───── Data supplied ─────
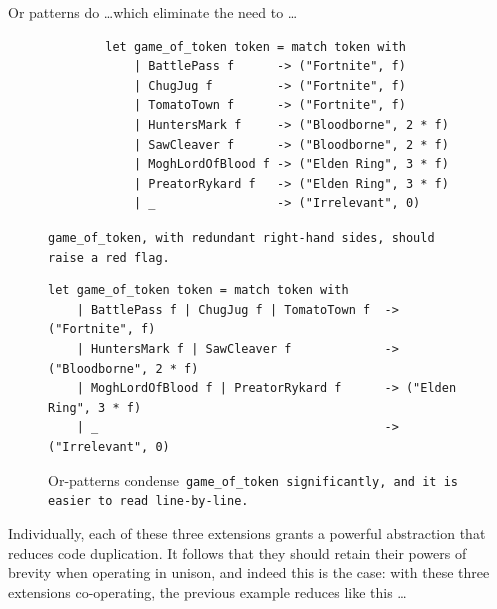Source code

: \documentclass[manuscript,screen,12pt, nonacm]{acmart}
\begin{document}
    Or patterns do \dots which eliminate the need to \dots

     \begin{figure}
            \begin{center}
                \begin{verbatim}
        let game_of_token token = match token with 
            | BattlePass f      -> ("Fortnite", f)
            | ChugJug f         -> ("Fortnite", f)
            | TomatoTown f      -> ("Fortnite", f)
            | HuntersMark f     -> ("Bloodborne", 2 * f)
            | SawCleaver f      -> ("Bloodborne", 2 * f)
            | MoghLordOfBlood f -> ("Elden Ring", 3 * f)
            | PreatorRykard f   -> ("Elden Ring", 3 * f)
            | _                 -> ("Irrelevant", 0)
                \end{verbatim}
            \end{center}    

        \caption{\tt{game\_of\_token}, with redundant right-hand sides,
        should raise a red flag.} 
        \label{fig:baregot}
        \end{figure}


          \begin{figure}
    \begin{center}
    \begin{verbatim}
let game_of_token token = match token with 
    | BattlePass f | ChugJug f | TomatoTown f  -> ("Fortnite", f)
    | HuntersMark f | SawCleaver f             -> ("Bloodborne", 2 * f)
    | MoghLordOfBlood f | PreatorRykard f      -> ("Elden Ring", 3 * f)
    | _                                        -> ("Irrelevant", 0)
    \end{verbatim}
    \end{center}    
    \caption{Or-patterns condense~\tt{game\_of\_token}
    significantly, and it is easier to read line-by-line.} 
    \label{fig:orgot}
    \end{figure}

    \newpage
    Individually, each of these three extensions grants a powerful abstraction
    that reduces code duplication. It follows that they should retain their
    powers of brevity when operating in unison, and indeed this is the case:
    with these three extensions co-operating, the previous example reduces like
    this \dots
\end{document}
─────
Exercise aim -
Every line of the material should be repeated precisely; pictures are to be excluded.

Your solution -
Source code

: \documentclass[manuscript,screen,12pt, nonacm]{acmart}
\begin{document}
    Or patterns do \dots which eliminate the need to \dots

     \begin{figure}
            \begin{center}
                \begin{verbatim}
        let game_of_token token = match token with 
            | BattlePass f      -> ("Fortnite", f)
            | ChugJug f         -> ("Fortnite", f)
            | TomatoTown f      -> ("Fortnite", f)
            | HuntersMark f     -> ("Bloodborne", 2 * f)
            | SawCleaver f      -> ("Bloodborne", 2 * f)
            | MoghLordOfBlood f -> ("Elden Ring", 3 * f)
            | PreatorRykard f   -> ("Elden Ring", 3 * f)
            | _                 -> ("Irrelevant", 0)
                \end{verbatim}
            \end{center}    

        \caption{\tt{game\_of\_token}, with redundant right-hand sides,
        should raise a red flag.} 
        \label{fig:baregot}
        \end{figure}


          \begin{figure}
    \begin{center}
    \begin{verbatim}
let game_of_token token = match token with 
    | BattlePass f | ChugJug f | TomatoTown f  -> ("Fortnite", f)
    | HuntersMark f | SawCleaver f             -> ("Bloodborne", 2 * f)
    | MoghLordOfBlood f | PreatorRykard f      -> ("Elden Ring", 3 * f)
    | _                                        -> ("Irrelevant", 0)
    \end{verbatim}
    \end{center}    
    \caption{Or-patterns condense~\tt{game\_of\_token}
    significantly, and it is easier to read line-by-line.} 
    \label{fig:orgot}
    \end{figure}

    \newpage
    Individually, each of these three extensions grants a powerful abstraction
    that reduces code duplication. It follows that they should retain their
    powers of brevity when operating in unison, and indeed this is the case:
    with these three extensions co-operating, the previous example reduces like
    this \dots
\end{document}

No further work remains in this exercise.